# [EXERCISE DESCRIPTION]
The answer is to be an exact copy of the lines below running from the line with "2. Case Study: The" down to the line with "6. Case example", both ends included, and nothing more.

# [INPUT MATERIAL]
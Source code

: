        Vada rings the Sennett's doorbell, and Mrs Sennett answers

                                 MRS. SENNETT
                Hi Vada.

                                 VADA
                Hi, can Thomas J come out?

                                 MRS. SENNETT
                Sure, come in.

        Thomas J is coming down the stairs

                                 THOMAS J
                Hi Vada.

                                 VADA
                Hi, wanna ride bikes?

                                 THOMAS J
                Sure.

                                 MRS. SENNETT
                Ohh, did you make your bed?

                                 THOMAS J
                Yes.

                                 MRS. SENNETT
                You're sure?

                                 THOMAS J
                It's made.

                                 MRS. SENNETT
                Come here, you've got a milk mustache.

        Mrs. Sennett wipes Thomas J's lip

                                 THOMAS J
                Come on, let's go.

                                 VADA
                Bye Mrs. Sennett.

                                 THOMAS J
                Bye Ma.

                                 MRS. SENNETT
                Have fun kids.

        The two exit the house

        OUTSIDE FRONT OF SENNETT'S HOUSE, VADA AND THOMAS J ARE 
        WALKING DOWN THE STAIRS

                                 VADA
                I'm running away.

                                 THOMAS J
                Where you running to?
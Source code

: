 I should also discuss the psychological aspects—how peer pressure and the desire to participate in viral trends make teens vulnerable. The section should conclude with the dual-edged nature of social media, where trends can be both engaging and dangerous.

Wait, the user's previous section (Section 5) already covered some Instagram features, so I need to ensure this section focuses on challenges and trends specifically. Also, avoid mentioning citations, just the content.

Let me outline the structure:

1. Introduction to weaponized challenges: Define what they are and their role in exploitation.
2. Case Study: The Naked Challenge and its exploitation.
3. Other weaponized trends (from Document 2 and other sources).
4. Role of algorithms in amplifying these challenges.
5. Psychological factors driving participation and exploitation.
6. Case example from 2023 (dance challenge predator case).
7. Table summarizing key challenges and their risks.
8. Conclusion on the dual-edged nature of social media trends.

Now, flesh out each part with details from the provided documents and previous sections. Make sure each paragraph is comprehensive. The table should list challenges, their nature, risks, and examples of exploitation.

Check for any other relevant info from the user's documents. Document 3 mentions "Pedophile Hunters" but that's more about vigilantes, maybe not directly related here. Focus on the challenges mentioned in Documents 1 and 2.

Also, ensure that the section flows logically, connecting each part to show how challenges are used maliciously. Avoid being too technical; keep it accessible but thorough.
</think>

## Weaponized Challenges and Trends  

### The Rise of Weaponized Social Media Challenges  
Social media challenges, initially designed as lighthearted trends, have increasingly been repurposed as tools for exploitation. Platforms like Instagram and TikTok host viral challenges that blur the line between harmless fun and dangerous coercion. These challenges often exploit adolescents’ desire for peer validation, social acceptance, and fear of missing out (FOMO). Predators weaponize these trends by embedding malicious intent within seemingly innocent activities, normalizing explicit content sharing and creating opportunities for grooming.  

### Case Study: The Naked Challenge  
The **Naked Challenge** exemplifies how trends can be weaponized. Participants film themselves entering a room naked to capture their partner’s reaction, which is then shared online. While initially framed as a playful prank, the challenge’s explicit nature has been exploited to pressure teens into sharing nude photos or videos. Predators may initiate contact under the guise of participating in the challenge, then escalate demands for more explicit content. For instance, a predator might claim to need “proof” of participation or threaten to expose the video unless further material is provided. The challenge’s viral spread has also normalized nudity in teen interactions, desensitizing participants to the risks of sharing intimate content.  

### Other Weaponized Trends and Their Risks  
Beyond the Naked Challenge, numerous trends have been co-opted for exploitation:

# [SOLVED PROBLEM]
2. Case Study: The Naked Challenge and its exploitation.
3. Other weaponized trends (from Document 2 and other sources).
4. Role of algorithms in amplifying these challenges.
5. Psychological factors driving participation and exploitation.
6. Case example from 2023 (dance challenge predator case).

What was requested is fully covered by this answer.